PROVIDED DATA below:
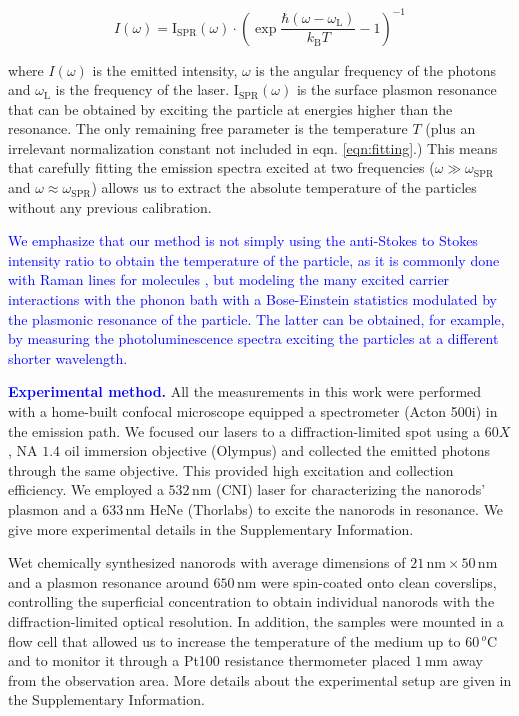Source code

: \documentclass[journal=nalefd,manuscript=letter]{achemso}
\newcommand{\HI}[1]{\textcolor{blue}{#1}} %
\newcommand{\nm}{\ensuremath{\,\textrm{nm}}}
\newcommand{\mm}{\ensuremath{\,\textrm{mm}}}
\newcommand{\degree}{\ensuremath{\,^o\textrm{C}}}
\begin{document}
\begin{equation}\label{eqn:fitting}
	I(\omega) =
	\textrm{I}_{\textrm{SPR}}(\omega)\cdot\left(\exp\frac{\hbar(\omega-\omega_\textrm{L})}{k_\textrm{B}T}-1\right)^{-1}
\end{equation}

\noindent where $I(\omega) $ is the emitted intensity, $\omega$ is the angular frequency
of the photons and $\omega_\textrm{L}$ is the frequency of the laser.
$\textrm{I}_{\textrm{SPR}}(\omega) $ is the surface plasmon resonance that can be
obtained by exciting the particle at energies higher than the resonance. The
only remaining free parameter is the temperature $T$ (plus an irrelevant normalization
constant not included in eqn. \ref{eqn:fitting}.) This means that carefully
fitting the emission spectra excited at two frequencies
($\omega\gg\omega_{\textrm{SPR}}$ and $\omega\approx\omega_{\textrm{SPR}}$) allows us to
extract the absolute temperature of the particles without any previous
calibration.

\HI{We emphasize that our method is not simply using the anti-Stokes to Stokes intensity ratio to 
obtain the temperature of the particle, as it is commonly done with Raman lines for molecules 
\cite{krishnan1928influence,zondervan2006single}, but modeling the many excited carrier interactions
with the phonon bath with a Bose-Einstein statistics modulated by the plasmonic resonance of the particle. 
The latter can be obtained, for example, by measuring the photoluminescence spectra exciting the particles
at a different shorter wavelength.}

\HI{\textbf{Experimental method.}} All the measurements in this work were performed with a home-built confocal
microscope equipped a spectrometer (Acton 500i) in the emission path.  We focused
our lasers to a diffraction-limited spot using a $60X$, NA $1.4$ oil immersion
objective (Olympus) and collected the emitted photons through the same
objective. This provided high excitation and collection efficiency.
We employed a $532\nm$ (CNI) laser for characterizing the nanorods' plasmon and
a $633\nm$ HeNe (Thorlabs) to excite the nanorods in resonance.
We give more experimental details in the Supplementary Information.

Wet chemically synthesized nanorods\cite{Nikoobakht2003} with average dimensions
of $21\nm\times50\nm$ and a plasmon resonance around $650\nm$ were spin-coated
onto clean coverslips, controlling the superficial concentration to obtain
individual nanorods with the diffraction-limited optical resolution.
In addition, the samples were mounted in a flow cell that allowed us to increase
the temperature of the medium up to $60\degree$ and to monitor it through a
Pt100 resistance thermometer placed $1\mm$ away from the observation area. More
details about the experimental setup are given in the Supplementary Information.
\end{document}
End of PROVIDED DATA.
EXERCISE PROMPT
Everything from the line that contains "We employed a" through the end of the records must be duplicated exactly, and nothing outside that range.

RESULT OF THIS TASK
We employed a $532\nm$ (CNI) laser for characterizing the nanorods' plasmon and
a $633\nm$ HeNe (Thorlabs) to excite the nanorods in resonance.
We give more experimental details in the Supplementary Information.

Wet chemically synthesized nanorods\cite{Nikoobakht2003} with average dimensions
of $21\nm\times50\nm$ and a plasmon resonance around $650\nm$ were spin-coated
onto clean coverslips, controlling the superficial concentration to obtain
individual nanorods with the diffraction-limited optical resolution.
In addition, the samples were mounted in a flow cell that allowed us to increase
the temperature of the medium up to $60\degree$ and to monitor it through a
Pt100 resistance thermometer placed $1\mm$ away from the observation area. More
details about the experimental setup are given in the Supplementary Information.
\end{document}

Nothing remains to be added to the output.